Valentin Serov was born in Saint Petersburg, son of the Russian composer and music critic Alexander Serov, and his wife and former student Valentina Serova also a composer in her own right. Raised in a highly artistic milieu he was encouraged to pursue his talents by his parents and in his childhood he studied in Paris and Moscow under Ilya Repin and in the St. Petersburg Academy of Arts (1880–1885) under Pavel Chistyakov. Serov’s early creativity was sparked by the realistic art of Repin and strict pedagogical system of Chistyakov. Further influences on Serov were the old master paintings he viewed in the museums of Russia and Western Europe, friendships with Mikhail Vrubel and (later) Konstantin Korovin, and the creative atmosphere of the Abramtsevo Colony, to which he was closely connected.
The greatest works of Serov’s early period were portraits: The Girl with Peaches (1887), and The Girl Covered by the Sun (1888), both in the Tretyakov Gallery. In these paintings Serov concentrated on spontaneity of perception of the model and nature. In the development of light and color, the complex harmony of reflections, the sense of atmospheric saturation, and the fresh picturesque perception of the world, there appeared the features of early Russian impressionism (though Serov was not yet aware of works of French impressionists at the time of making those paintings).
Initially abstaining from the polychromatic, brightly colored painting style of the 1880s, Serov often preferred a dominant scale of black-grey or brown tones. Impressionistic features appeared sometimes in composite construction of a portrait, or to capture a sense of spontaneous movement.

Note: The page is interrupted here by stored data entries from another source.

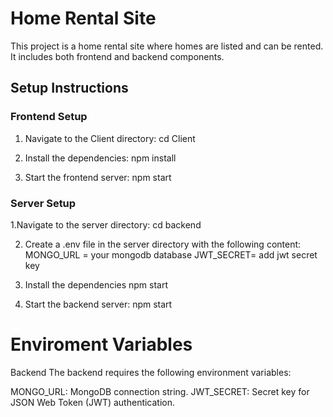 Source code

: # Home Rental Site

This project is a home rental site where homes are listed and can be rented. It includes both frontend and backend components.

## Setup Instructions

### Frontend Setup
1. Navigate to the Client directory:
   cd Client
   
3. Install the dependencies: 
   npm install  

3. Start the frontend server:
  npm start

### Server Setup
1.Navigate to the server directory:
  cd backend

2. Create a .env file in the server directory with the following content:
   MONGO_URL = your mongodb database
   JWT_SECRET= add jwt secret key

3. Install the dependencies
     npm start

4. Start the backend server: 
    npm start



# Enviroment Variables
Backend
The backend requires the following environment variables:

MONGO_URL: MongoDB connection string.
JWT_SECRET: Secret key for JSON Web Token (JWT) authentication.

At the start of the 20th century, Serov was at a stylistic turning point: features of impressionism disappeared from his work, and his modernistic style developed, but the characteristic truthful and realistic comprehension of the nature of his subjects remained constant.
Serov frequently called upon various graphic techniques – watercolors, pastels, lithographs and so forth. Figures in Serov’s portraits gradually became more and more graphically refined and economical, particularly during the late period. From 1890 to 1900 Serov produced many landscape compositions on country themes, in which the artistic direction took a romantic turn.